Exercise description |
The answer should be one number: how many lines in the records below contain the word "about".

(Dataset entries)
☆ ☆ ☆ ☆

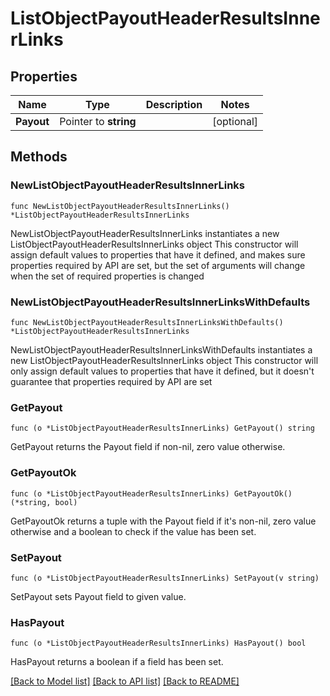 # ListObjectPayoutHeaderResultsInnerLinks

## Properties

Name | Type | Description | Notes
------------ | ------------- | ------------- | -------------
**Payout** | Pointer to **string** |  | [optional] 

## Methods

### NewListObjectPayoutHeaderResultsInnerLinks

`func NewListObjectPayoutHeaderResultsInnerLinks() *ListObjectPayoutHeaderResultsInnerLinks`

NewListObjectPayoutHeaderResultsInnerLinks instantiates a new ListObjectPayoutHeaderResultsInnerLinks object
This constructor will assign default values to properties that have it defined,
and makes sure properties required by API are set, but the set of arguments
will change when the set of required properties is changed

### NewListObjectPayoutHeaderResultsInnerLinksWithDefaults

`func NewListObjectPayoutHeaderResultsInnerLinksWithDefaults() *ListObjectPayoutHeaderResultsInnerLinks`

NewListObjectPayoutHeaderResultsInnerLinksWithDefaults instantiates a new ListObjectPayoutHeaderResultsInnerLinks object
This constructor will only assign default values to properties that have it defined,
but it doesn't guarantee that properties required by API are set

### GetPayout

`func (o *ListObjectPayoutHeaderResultsInnerLinks) GetPayout() string`

GetPayout returns the Payout field if non-nil, zero value otherwise.

### GetPayoutOk

`func (o *ListObjectPayoutHeaderResultsInnerLinks) GetPayoutOk() (*string, bool)`

GetPayoutOk returns a tuple with the Payout field if it's non-nil, zero value otherwise
and a boolean to check if the value has been set.

### SetPayout

`func (o *ListObjectPayoutHeaderResultsInnerLinks) SetPayout(v string)`

SetPayout sets Payout field to given value.

### HasPayout

`func (o *ListObjectPayoutHeaderResultsInnerLinks) HasPayout() bool`

HasPayout returns a boolean if a field has been set.


[[Back to Model list]](../README.md#documentation-for-models) [[Back to API list]](../README.md#documentation-for-api-endpoints) [[Back to README]](../README.md)


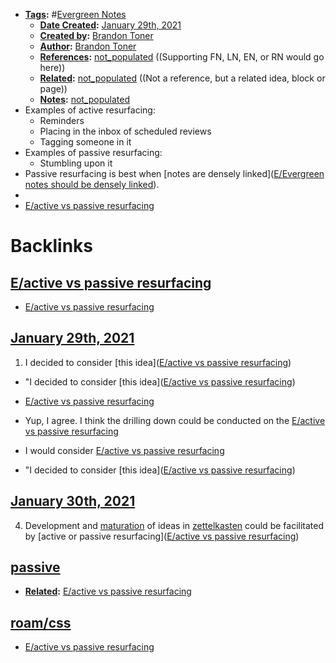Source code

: - **[Tags](<../Tags.md>):** #[Evergreen Notes](<../Evergreen Notes.md>)
    - **[Date Created](<../Date Created.md>):** [January 29th, 2021](<../January 29th, 2021.md>)
    - **[Created by](<../Created by.md>):** [Brandon Toner](<../Brandon Toner.md>)
    - **[Author](<../Author.md>):** [Brandon Toner](<../Brandon Toner.md>)
    - **[References](<../References.md>):** [not_populated](<../not_populated.md>) ((Supporting FN, LN, EN, or RN would go here))
    - **[Related](<../Related.md>):** [not_populated](<../not_populated.md>) ((Not a reference, but a related idea, block or page))
    - **[Notes](<../Notes.md>):** [not_populated](<../not_populated.md>)
- Examples of active resurfacing:
    - Reminders
    - Placing in the inbox of scheduled reviews
    - Tagging someone in it
- Examples of passive resurfacing:
    - Stumbling upon it
- Passive resurfacing is best when [notes are densely linked]([E/Evergreen notes should be densely linked](<../E/Evergreen notes should be densely linked.md>)).
- 
- [E/active vs passive resurfacing](<../E/active vs passive resurfacing.md>)

# Backlinks
## [E/active vs passive resurfacing](<E/active vs passive resurfacing.md>)
- [E/active vs passive resurfacing](<../E/active vs passive resurfacing.md>)

## [January 29th, 2021](<January 29th, 2021.md>)
1. I decided to consider [this idea]([E/active vs passive resurfacing](<../E/active vs passive resurfacing.md>))

- "I decided to consider [this idea]([E/active vs passive resurfacing](<../E/active vs passive resurfacing.md>))

- [E/active vs passive resurfacing](<../E/active vs passive resurfacing.md>)

- Yup, I agree. I think the drilling down could be conducted on the [E/active vs passive resurfacing](<../E/active vs passive resurfacing.md>)

- I would consider [E/active vs passive resurfacing](<../E/active vs passive resurfacing.md>)

- "I decided to consider [this idea]([E/active vs passive resurfacing](<../E/active vs passive resurfacing.md>))

## [January 30th, 2021](<January 30th, 2021.md>)
4. Development and [maturation](<../maturation.md>) of ideas in [zettelkasten](<../zettelkasten.md>) could be facilitated by [active or passive resurfacing]([E/active vs passive resurfacing](<../E/active vs passive resurfacing.md>))

## [passive](<passive.md>)
- **[Related](<../Related.md>):** [E/active vs passive resurfacing](<../E/active vs passive resurfacing.md>)

## [roam/css](<roam/css.md>)
- [E/active vs passive resurfacing](<../E/active vs passive resurfacing.md>)

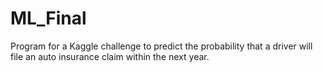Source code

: # ML_Final
Program for a Kaggle challenge to predict the probability that a driver will file an auto insurance claim within the next year.
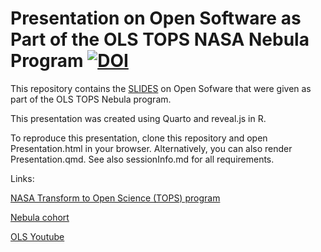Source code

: # Presentation on Open Software as Part of the OLS TOPS NASA Nebula Program <a href="https://doi.org/10.5281/zenodo.14057496"><img src="https://zenodo.org/badge/780506716.svg" alt="DOI"></a>

This repository contains the [SLIDES](https://htmlpreview.github.io/?https://github.com/likeajumprope/TOPS-Talk-about-Open-Software/blob/main/Presentation.html)
 on Open Sofware that were given as part of the OLS TOPS Nebula program.

This presentation was created using Quarto and reveal.js in R.

To reproduce this presentation, clone this repository and open Presentation.html in your browser.
Alternatively, you can also render Presentation.qmd. See also sessionInfo.md for all requirements.

Links:

[NASA Transform to Open Science (TOPS) program](https://nasa.github.io/Transform-to-Open-Science/)

[Nebula cohort](https://openlifesci.org/nebula/)

[OLS Youtube](https://www.youtube.com/channel/UCs12-ZgnDJOWIWN3Vo1XHXA)

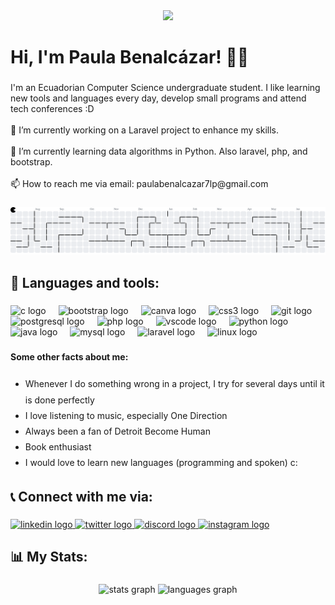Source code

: <div align="center">
  <img height="200" src="https://i.pinimg.com/originals/a7/c8/67/a7c8677b1293550369bb0f1a5a94ff18.gif"  />
</div>

###

<h1 align="left">Hi, I'm Paula Benalcázar! 👋🏼</h1>

###

<p align="left">I'm an Ecuadorian Computer Science undergraduate student. I like learning new tools and languages every day, develop small programs and attend tech conferences :D<br><br>    🔭 I’m currently working on a Laravel project to enhance my skills.<br><br>    🌱 I’m currently learning data algorithms in Python. Also laravel, php, and bootstrap.<br><br>    📫 How to reach me via email: paulabenalcazar7lp@gmail.com</p>

###

<picture>
  <source media="(prefers-color-scheme: dark)" srcset="https://raw.githubusercontent.com/paulabenalcazart/paulabenalcazart/output/pacman-contribution-graph-dark.svg">
  <source media="(prefers-color-scheme: light)" srcset="https://raw.githubusercontent.com/paulabenalcazart/paulabenalcazart/output/pacman-contribution-graph.svg">
  <img alt="pacman contribution graph" src="https://raw.githubusercontent.com/paulabenalcazart/paulabenalcazart/output/pacman-contribution-graph.svg">
</picture>

###

<h2 align="left">🔨 Languages and tools:</h2>

###

<div align="left">
  <img src="https://cdn.jsdelivr.net/gh/devicons/devicon/icons/c/c-original.svg" height="40" alt="c logo"  />
  <img width="12" />
  <img src="https://cdn.jsdelivr.net/gh/devicons/devicon/icons/bootstrap/bootstrap-original.svg" height="40" alt="bootstrap logo"  />
  <img width="12" />
  <img src="https://cdn.jsdelivr.net/gh/devicons/devicon/icons/canva/canva-original.svg" height="40" alt="canva logo"  />
  <img width="12" />
  <img src="https://cdn.jsdelivr.net/gh/devicons/devicon/icons/css3/css3-original.svg" height="40" alt="css3 logo"  />
  <img width="12" />
  <img src="https://cdn.jsdelivr.net/gh/devicons/devicon/icons/git/git-original.svg" height="40" alt="git logo"  />
  <img width="12" />
  <img src="https://cdn.jsdelivr.net/gh/devicons/devicon/icons/postgresql/postgresql-original.svg" height="40" alt="postgresql logo"  />
  <img width="12" />
  <img src="https://cdn.jsdelivr.net/gh/devicons/devicon/icons/php/php-original.svg" height="40" alt="php logo"  />
  <img width="12" />
  <img src="https://cdn.jsdelivr.net/gh/devicons/devicon/icons/vscode/vscode-original.svg" height="40" alt="vscode logo"  />
  <img width="12" />
  <img src="https://cdn.jsdelivr.net/gh/devicons/devicon/icons/python/python-original.svg" height="40" alt="python logo"  />
  <img width="12" />
  <img src="https://cdn.jsdelivr.net/gh/devicons/devicon/icons/java/java-original.svg" height="40" alt="java logo"  />
  <img width="12" />
  <img src="https://cdn.jsdelivr.net/gh/devicons/devicon/icons/mysql/mysql-original.svg" height="40" alt="mysql logo"  />
  <img width="12" />
  <img src="https://cdn.jsdelivr.net/gh/devicons/devicon/icons/laravel/laravel-original.svg" height="40" alt="laravel logo"  />
  <img width="12" />
  <img src="https://cdn.jsdelivr.net/gh/devicons/devicon/icons/linux/linux-original.svg" height="40" alt="linux logo"  />
</div>

###

<h4 align="left">Some other facts about me:</h4>

###

<ul align="left" style="line-height: 1.8;">
  <li>Whenever I do something wrong in a project, I try for several days until it is done perfectly</li>
  <li>I love listening to music, especially One Direction</li>
  <li>Always been a fan of Detroit Become Human</li>
  <li>Book enthusiast</li>
  <li>I would love to learn new languages (programming and spoken) c:</li>
</ul>

###

<h2 align="left">📞 Connect with me via:</h2>

###

<div align="left">
  <a href="www.linkedin.com/in/paula-benalcázar-944409329" target="_blank">
    <img src="https://raw.githubusercontent.com/maurodesouza/profile-readme-generator/master/src/assets/icons/social/linkedin/default.svg" width="52" height="40" alt="linkedin logo"  />
  </a>
  <a href="https://x.com/paumcnuggets" target="_blank">
    <img src="https://raw.githubusercontent.com/maurodesouza/profile-readme-generator/master/src/assets/icons/social/twitter/default.svg" width="52" height="40" alt="twitter logo"  />
  </a>
  <a href="https://discordapp.com/users/1019431505430323301" target="_blank">
    <img src="https://raw.githubusercontent.com/maurodesouza/profile-readme-generator/master/src/assets/icons/social/discord/default.svg" width="52" height="40" alt="discord logo"  />
  </a>
  <a href="https://www.instagram.com/paulabenalcazar06/" target="_blank">
    <img src="https://raw.githubusercontent.com/maurodesouza/profile-readme-generator/master/src/assets/icons/social/instagram/default.svg" width="52" height="40" alt="instagram logo"  />
  </a>
</div>

###

<h2 align="left">📊 My Stats:</h2>

###

<div align="center">
  <img src="https://github-readme-stats.vercel.app/api?username=paulabenalcazart&hide_title=false&hide_rank=false&show_icons=true&include_all_commits=true&count_private=true&disable_animations=false&theme=dracula&locale=en&hide_border=false&order=1" height="150" alt="stats graph"  />
  <img src="https://github-readme-stats.vercel.app/api/top-langs?username=paulabenalcazart&locale=en&hide_title=false&layout=compact&card_width=320&langs_count=5&theme=dracula&hide_border=false&order=2" height="150" alt="languages graph"  />
</div>

###
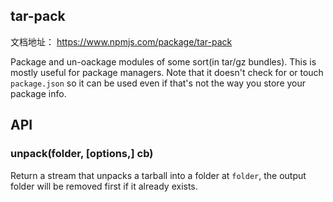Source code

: ## tar-pack

文档地址： https://www.npmjs.com/package/tar-pack



Package and un-oackage modules of some sort(in tar/gz bundles). This is mostly useful for package managers. Note that it doesn't check for or touch `package.json` so it can be used even if that's not the way you store your package info.





## API

### unpack(folder, [options,] cb)

Return a stream that unpacks a tarball into a folder at `folder`, the output folder will be removed first if it already exists.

☆ ☆ ☆ ☆

Exercise answer |
2